Find the number of quadruples (i,j,k,l) such that S[i]+S[j]+S[k]+S[l]=T, where 1\le i<j<k<l\le N

QUICK EXPLANATION:

We try to find the number of quadruples (i,j,k_x,l) where k_x is a fixed term. We store the frequency of all pair sums S[i]+S[j] (i<j<k_x) in a frequency array Cnt[].

Next we iterate over all valid values of l. For each valid l_y, the number of pairs \{i,j\} such that quadruple (i,j,k_x,l_y) forms a quadruple (which sums to T) is equivalent to the frequency of value T-(S[k_x]+S[l_y]) in Cnt[].

This is done over all values of k_x to get the desired answer!

This solution is O(N^2+N) for every value of k_x (O(N^2) for computing frequencies and O(N) for iterating over all valid values of l). This can be improved by observing the below criteria.

The only new pair sums in the frequency array of k_{x+1}, as compared to frequency array of k_x, are pair sums over all valid pairs \{i,k_x\} where i<k_x.
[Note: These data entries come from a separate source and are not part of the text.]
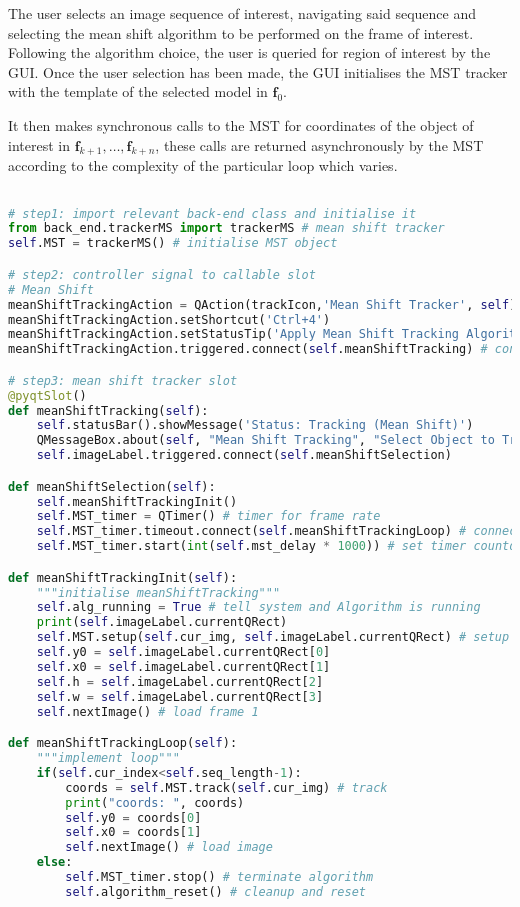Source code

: The user selects an image sequence of interest, navigating said
sequence and selecting the mean shift algorithm to be performed on the frame of
interest.
Following the algorithm choice, the user is queried for region of interest by
the GUI\@. Once the user selection has been made, the GUI initialises the MST
tracker with the template of the selected model in $\mathbf{f}_0$.

It then makes synchronous calls to the MST for coordinates of the object of
interest in $\mathbf{f}_{k+1},\ldots,\mathbf{f}_{k+n}$, these calls are returned
asynchronously by the MST according to the complexity of the particular loop
which varies.





\begin{lstlisting}[language=Python, caption={Mean shift tracker integration in
GUI}, captionpos=b, label={lst:integration}]

# step1: import relevant back-end class and initialise it
from back_end.trackerMS import trackerMS # mean shift tracker
self.MST = trackerMS() # initialise MST object

# step2: controller signal to callable slot
# Mean Shift
meanShiftTrackingAction = QAction(trackIcon,'Mean Shift Tracker', self)
meanShiftTrackingAction.setShortcut('Ctrl+4')
meanShiftTrackingAction.setStatusTip('Apply Mean Shift Tracking Algorithm')
meanShiftTrackingAction.triggered.connect(self.meanShiftTracking) # connect to slot

# step3: mean shift tracker slot
@pyqtSlot()
def meanShiftTracking(self):
    self.statusBar().showMessage('Status: Tracking (Mean Shift)')
    QMessageBox.about(self, "Mean Shift Tracking", "Select Object to Track")
    self.imageLabel.triggered.connect(self.meanShiftSelection)

def meanShiftSelection(self):
    self.meanShiftTrackingInit()
    self.MST_timer = QTimer() # timer for frame rate
    self.MST_timer.timeout.connect(self.meanShiftTrackingLoop) # connect timeouts MSloop
    self.MST_timer.start(int(self.mst_delay * 1000)) # set timer countdown rate

def meanShiftTrackingInit(self):
    """initialise meanShiftTracking"""
    self.alg_running = True # tell system and Algorithm is running
    print(self.imageLabel.currentQRect)
    self.MST.setup(self.cur_img, self.imageLabel.currentQRect) # setup mean shift tracker with coords
    self.y0 = self.imageLabel.currentQRect[0]
    self.x0 = self.imageLabel.currentQRect[1]
    self.h = self.imageLabel.currentQRect[2]
    self.w = self.imageLabel.currentQRect[3]
    self.nextImage() # load frame 1

def meanShiftTrackingLoop(self):
    """implement loop"""   
    if(self.cur_index<self.seq_length-1):
        coords = self.MST.track(self.cur_img) # track    
        print("coords: ", coords)
        self.y0 = coords[0]
        self.x0 = coords[1]
        self.nextImage() # load image    
    else:
        self.MST_timer.stop() # terminate algorithm
        self.algorithm_reset() # cleanup and reset
\end{lstlisting}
Thus, we iterate through all values of k_x in a sequential fashion, and after finding all quadruples with fixed term k_x, we add pair sums of all valid pairs \{i,k_x\}\space(i<k_x) to the frequency array.

EXPLANATION:

We start with a simple brute force to calculate the number of quadruples.

//ll is long long int, its used to prevent overflows
ll cnt = 0;

for(ll i = 1; i <= N; i++)
    for(ll j = i + 1; j <= N; j++)
        for(ll k = j + 1; k <= N; k++)
	    for(ll l = k + 1; l <= N; l++)
	        if(S[i] + S[j] + S[k] + S[l] == T) cnt++; 
		//If valid quadruple

This brute force iterates through all possible quadruples (i,j,k,l) and checks if S[i]+S[j]+S[k]+S[l] equals T. If it does, it increases cnt by 1, which will hold the final answer.
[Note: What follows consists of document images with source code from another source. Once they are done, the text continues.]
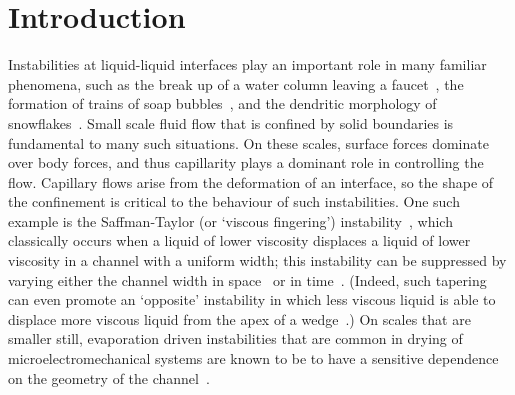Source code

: \documentclass{jfm}
\begin{document}
\section{Introduction}\label{S:Introduction}
Instabilities at liquid-liquid interfaces play an important role in many familiar phenomena, such as the break up of a water column leaving a faucet~\citep{Plateau1873, Rayleigh1879PRSL}, the formation of trains of soap bubbles~\citep{Eggers2008RepProgPhys}, and the dendritic morphology of snowflakes~\citep{Langer1980RevModPhys}. %
Small scale fluid flow that is confined by solid boundaries is fundamental to many such situations.  On these scales, surface forces dominate over body forces, and thus capillarity plays a dominant role in controlling the flow. Capillary flows arise from the deformation of an interface, so the shape of the confinement is critical to the behaviour of such instabilities. One such example is the Saffman-Taylor (or `viscous fingering') instability~\citep{Saffman1958PRSL}, which classically occurs when a liquid of lower viscosity displaces a liquid of lower viscosity in a channel with a uniform width; this instability can be suppressed by varying either the channel width in space~\citep{AlHousseiny2012NaturePhysics, AlHousseiny2013PhysFlu, Reyssat2014JFM} or in time~\citep{Zheng2015PRL}. (Indeed, such tapering can even promote an `opposite' instability in which less viscous liquid is able to displace more viscous liquid from the apex of a wedge~\citep{Keiser2016JFM}.) On scales that are smaller still, evaporation driven instabilities that are common in drying of microelectromechanical systems are known to be to have a sensitive dependence on the geometry of the channel~\citep{LedesmaAguilar2017SoftMatter, Hadjittofis2016JFM}.
\end{document}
The complexity of this code is O(N^4), as there are 4 nested loops, each doing an iteration through the array.

This will only \color{green}{AC} in the first subtask, while \color{red}{TLE} in the other subtasks due to larger constraints.
This motivates us to find a faster algorithm!

Another ‘solution’ would be to store pair sums S[i]+S[j] over all valid pairs \{i,j\} (1\le i<j\le N) in another array, say B. The answer would then be the number of pairs in B which sum up to T.

Notice that i \ne j \ne k \ne l, implying that a particular element can be taken only once in a quadruple. This case is however not handled by this logic, and results in \color{red}{WA}.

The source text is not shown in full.